# [Exercise brief]
Taking the entries below, transcribe only the lines starting with the one with "[文档](README.md)" and going on through the one with "# [Stepping Numbers][title]", exactly as written, without the pictures.

# [Provided information]
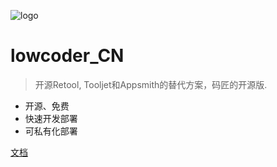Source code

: <!-- logo标识，media为我们在docs中创建的素材文件夹 -->
![logo](assets/logo.svg)

<!-- 以下封面描述 -->
# lowcoder_CN

> 开源Retool, Tooljet和Appsmith的替代方案，码匠的开源版.

- 开源、免费
- 快速开发部署
- 可私有化部署

<!-- 以下为链接，空格分隔 -->
 [文档](README.md) 

<!-- ![](media/seaside.jpg) -->

<!-- ![color](#f0f0f0) -->
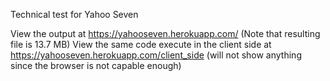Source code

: Technical test for Yahoo Seven

View the output at https://yahooseven.herokuapp.com/ (Note that resulting file is 13.7 MB)
View the same code execute in the client side at https://yahooseven.herokuapp.com/client_side (will not show anything since the browser is not capable enough) 


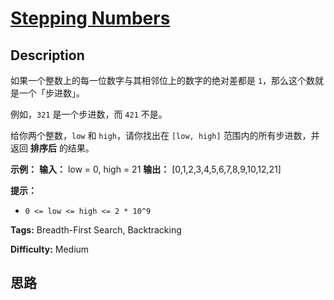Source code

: # [Stepping Numbers][title]

## Description

如果一个整数上的每一位数字与其相邻位上的数字的绝对差都是 `1`，那么这个数就是一个「步进数」。

例如，`321` 是一个步进数，而 `421` 不是。

给你两个整数，`low` 和 `high`，请你找出在 `[low, high]` 范围内的所有步进数，并返回  **排序后** 的结果。



**示例：**
            **输入：** low = 0, high = 21    **输出：** [0,1,2,3,4,5,6,7,8,9,10,12,21]    



**提示：**

  * `0 <= low <= high <= 2 * 10^9`


**Tags:** Breadth-First Search, Backtracking

**Difficulty:** Medium

## 思路

[title]: https://leetcode-cn.com/problems/stepping-numbers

# [Answer]
 [文档](README.md) 

<!-- ![](media/seaside.jpg) -->

<!-- ![color](#f0f0f0) -->
Source code

: Technical test for Yahoo Seven

View the output at https://yahooseven.herokuapp.com/ (Note that resulting file is 13.7 MB)
View the same code execute in the client side at https://yahooseven.herokuapp.com/client_side (will not show anything since the browser is not capable enough) 


Source code

: # [Stepping Numbers][title]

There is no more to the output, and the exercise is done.